Dog Bite Lawyers know what dog bite victims need to prove in order to receive compensation. In short, if a dog bit you in New Jersey, the following is what you need to prove to have a valid legal case against the dog owner:
1. The person that you are suing actually owns the dog in question.
2. The dog in question bit you. (It is important that the attack actually involved a bite, not just a scratch. While you can sue for a clawing injury, it may be more difficult. See below.)
3. You were not a trespasser.
Dog bite lawyers also know that are a few exceptions to the above rules. This is true for many legal principles. For example, if the dog owner can prove that the victim provoked the dog to bite, the victim will likely not be able to win.

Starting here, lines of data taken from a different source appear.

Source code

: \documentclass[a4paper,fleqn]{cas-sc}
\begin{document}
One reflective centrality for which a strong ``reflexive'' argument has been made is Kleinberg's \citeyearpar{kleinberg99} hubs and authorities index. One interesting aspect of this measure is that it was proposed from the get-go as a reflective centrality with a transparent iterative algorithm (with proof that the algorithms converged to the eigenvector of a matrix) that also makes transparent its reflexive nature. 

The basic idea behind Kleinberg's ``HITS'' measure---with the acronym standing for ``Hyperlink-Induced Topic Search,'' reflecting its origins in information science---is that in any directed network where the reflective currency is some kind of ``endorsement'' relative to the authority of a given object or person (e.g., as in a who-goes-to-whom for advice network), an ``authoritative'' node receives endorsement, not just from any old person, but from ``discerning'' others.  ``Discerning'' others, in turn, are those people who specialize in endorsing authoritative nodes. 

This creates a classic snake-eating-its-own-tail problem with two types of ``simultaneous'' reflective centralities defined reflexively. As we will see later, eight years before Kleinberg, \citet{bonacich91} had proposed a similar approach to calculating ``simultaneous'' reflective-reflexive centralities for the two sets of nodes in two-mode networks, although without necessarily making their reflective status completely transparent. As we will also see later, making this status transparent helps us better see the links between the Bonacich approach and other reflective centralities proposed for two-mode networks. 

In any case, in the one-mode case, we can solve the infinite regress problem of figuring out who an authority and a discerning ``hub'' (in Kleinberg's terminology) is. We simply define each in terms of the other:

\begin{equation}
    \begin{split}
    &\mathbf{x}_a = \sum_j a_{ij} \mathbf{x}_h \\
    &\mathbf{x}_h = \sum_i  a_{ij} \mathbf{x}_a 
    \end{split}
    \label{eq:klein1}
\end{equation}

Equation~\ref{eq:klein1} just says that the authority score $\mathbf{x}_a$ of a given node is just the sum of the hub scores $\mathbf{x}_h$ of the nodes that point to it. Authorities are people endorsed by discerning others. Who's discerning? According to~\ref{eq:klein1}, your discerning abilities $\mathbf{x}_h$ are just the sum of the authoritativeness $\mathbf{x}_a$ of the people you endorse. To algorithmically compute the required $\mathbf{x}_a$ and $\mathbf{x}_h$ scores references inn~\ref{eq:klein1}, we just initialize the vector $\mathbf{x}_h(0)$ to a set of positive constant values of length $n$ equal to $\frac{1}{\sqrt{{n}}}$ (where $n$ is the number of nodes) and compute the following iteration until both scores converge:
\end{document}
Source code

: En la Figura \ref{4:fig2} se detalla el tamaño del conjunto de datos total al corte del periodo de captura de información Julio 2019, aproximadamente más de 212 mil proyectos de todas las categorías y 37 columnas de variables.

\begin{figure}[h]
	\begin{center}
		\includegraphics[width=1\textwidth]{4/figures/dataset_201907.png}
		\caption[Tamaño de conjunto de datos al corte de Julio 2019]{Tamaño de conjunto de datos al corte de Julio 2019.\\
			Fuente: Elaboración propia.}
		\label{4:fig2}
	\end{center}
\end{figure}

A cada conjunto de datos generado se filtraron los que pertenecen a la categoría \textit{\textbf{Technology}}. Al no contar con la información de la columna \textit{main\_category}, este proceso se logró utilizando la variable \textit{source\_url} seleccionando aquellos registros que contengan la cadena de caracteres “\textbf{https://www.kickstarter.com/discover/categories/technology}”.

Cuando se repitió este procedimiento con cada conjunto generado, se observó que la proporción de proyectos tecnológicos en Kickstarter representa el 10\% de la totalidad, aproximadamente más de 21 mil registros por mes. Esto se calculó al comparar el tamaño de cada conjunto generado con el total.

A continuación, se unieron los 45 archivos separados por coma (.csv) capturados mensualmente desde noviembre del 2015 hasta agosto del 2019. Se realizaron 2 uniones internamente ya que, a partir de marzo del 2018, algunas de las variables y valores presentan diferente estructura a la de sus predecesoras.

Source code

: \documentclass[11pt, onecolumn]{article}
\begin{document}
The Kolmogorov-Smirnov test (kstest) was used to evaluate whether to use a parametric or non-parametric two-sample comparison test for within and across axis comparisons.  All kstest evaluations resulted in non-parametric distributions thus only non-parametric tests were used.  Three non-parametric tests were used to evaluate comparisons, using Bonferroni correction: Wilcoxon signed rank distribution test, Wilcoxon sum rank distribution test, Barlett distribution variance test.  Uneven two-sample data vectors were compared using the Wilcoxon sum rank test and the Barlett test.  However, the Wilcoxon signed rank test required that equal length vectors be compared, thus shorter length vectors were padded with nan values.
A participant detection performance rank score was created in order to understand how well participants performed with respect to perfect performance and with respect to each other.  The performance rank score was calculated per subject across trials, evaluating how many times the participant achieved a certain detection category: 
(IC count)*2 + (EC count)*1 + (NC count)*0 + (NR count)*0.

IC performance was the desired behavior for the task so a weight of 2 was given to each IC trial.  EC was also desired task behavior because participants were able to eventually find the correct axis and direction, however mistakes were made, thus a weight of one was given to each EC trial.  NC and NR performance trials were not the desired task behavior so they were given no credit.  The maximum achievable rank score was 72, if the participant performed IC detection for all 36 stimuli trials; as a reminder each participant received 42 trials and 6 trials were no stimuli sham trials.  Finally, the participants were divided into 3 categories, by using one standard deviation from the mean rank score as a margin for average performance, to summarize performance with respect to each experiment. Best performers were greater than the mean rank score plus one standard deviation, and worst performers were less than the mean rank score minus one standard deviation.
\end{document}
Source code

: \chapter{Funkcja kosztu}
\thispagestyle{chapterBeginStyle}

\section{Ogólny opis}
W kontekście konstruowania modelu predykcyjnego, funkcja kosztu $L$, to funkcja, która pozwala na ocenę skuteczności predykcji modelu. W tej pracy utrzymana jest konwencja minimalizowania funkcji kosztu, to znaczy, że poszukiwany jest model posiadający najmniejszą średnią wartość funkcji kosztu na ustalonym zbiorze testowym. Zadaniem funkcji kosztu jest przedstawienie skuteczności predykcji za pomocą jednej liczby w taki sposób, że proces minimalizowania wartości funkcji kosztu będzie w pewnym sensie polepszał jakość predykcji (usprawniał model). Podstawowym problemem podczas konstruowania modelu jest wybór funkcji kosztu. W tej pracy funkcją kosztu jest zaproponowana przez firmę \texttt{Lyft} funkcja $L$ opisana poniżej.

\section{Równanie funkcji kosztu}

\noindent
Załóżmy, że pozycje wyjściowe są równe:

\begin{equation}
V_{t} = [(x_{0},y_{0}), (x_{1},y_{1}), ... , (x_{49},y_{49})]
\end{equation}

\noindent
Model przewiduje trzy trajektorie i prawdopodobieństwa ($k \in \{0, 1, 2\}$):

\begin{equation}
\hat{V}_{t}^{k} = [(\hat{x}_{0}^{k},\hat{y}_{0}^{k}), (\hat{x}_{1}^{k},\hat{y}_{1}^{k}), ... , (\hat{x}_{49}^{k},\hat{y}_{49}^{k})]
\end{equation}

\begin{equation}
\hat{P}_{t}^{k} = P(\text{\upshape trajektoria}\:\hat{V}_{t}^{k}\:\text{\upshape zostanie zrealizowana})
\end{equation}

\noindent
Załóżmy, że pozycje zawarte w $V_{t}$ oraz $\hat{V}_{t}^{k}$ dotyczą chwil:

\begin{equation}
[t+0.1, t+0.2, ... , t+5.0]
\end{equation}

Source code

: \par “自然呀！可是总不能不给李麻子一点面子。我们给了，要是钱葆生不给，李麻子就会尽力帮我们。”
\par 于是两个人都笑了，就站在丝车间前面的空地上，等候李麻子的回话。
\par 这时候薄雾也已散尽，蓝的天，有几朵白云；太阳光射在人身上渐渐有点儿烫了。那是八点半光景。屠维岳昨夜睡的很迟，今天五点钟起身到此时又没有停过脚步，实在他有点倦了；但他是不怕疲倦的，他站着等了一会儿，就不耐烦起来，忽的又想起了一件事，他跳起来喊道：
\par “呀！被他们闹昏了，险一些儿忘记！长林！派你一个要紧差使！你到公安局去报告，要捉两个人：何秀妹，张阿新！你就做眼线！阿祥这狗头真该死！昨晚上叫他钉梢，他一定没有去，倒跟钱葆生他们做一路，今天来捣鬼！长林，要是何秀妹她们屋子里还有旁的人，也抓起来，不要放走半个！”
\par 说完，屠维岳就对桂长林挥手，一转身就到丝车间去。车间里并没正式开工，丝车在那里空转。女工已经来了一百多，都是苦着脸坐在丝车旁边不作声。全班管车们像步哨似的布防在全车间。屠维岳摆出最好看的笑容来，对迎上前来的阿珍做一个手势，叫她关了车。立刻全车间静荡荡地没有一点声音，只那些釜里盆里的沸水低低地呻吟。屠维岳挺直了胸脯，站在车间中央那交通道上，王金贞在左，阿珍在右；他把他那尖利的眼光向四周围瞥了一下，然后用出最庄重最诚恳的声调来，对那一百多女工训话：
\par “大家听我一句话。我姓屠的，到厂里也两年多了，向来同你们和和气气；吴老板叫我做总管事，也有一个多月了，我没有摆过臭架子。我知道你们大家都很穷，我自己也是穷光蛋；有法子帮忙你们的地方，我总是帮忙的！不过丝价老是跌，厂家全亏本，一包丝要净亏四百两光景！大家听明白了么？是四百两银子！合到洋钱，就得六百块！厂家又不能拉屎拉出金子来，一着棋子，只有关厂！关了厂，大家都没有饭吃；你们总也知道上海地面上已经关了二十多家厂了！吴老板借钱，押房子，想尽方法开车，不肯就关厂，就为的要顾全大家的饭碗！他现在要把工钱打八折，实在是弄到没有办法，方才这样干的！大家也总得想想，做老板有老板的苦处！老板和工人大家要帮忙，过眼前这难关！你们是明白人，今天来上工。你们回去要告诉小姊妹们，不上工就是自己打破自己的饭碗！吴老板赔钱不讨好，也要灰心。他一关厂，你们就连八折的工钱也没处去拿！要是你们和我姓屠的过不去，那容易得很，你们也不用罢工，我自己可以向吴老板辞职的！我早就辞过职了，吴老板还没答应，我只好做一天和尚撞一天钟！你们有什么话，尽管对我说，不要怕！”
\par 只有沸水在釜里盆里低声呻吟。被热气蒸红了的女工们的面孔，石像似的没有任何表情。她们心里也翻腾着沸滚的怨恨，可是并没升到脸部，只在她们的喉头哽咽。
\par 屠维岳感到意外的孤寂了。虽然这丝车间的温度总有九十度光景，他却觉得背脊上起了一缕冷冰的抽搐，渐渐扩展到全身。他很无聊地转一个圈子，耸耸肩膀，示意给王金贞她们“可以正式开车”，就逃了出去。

If the dog attack did not involve an actual bite, or if the person responsible for the bite was not the dog owner, then the victim must generally prove that the animal exhibited viciousness on a prior occasion. (For example, a victim may sue a landlord who knew that the dog was vicious but allowed it on the premises anyway.) The same goes if the animal was not a dog, even if there was a bite.
Dog Bite Lawyers and the “One Bite” Rule
Other states, like New York, have a “one bite allowed” rule even in the case of an actual dog bite. In those states, unlike in New Jersey, even the victim of an actual dog bite generally must prove, in order to be compensated, that the dog was vicious on a previous occasion.
Some states that have the one bite rule, including New York, do allow a victim to recover limited damages, such as medical expenses, even absent proof of prior viciousness.
Note that, in those cases in which you must prove prior viciousness by the dog, you generally are not required to prove that the dog actually bit someone, under New Jersey law. Viciousness can take different forms.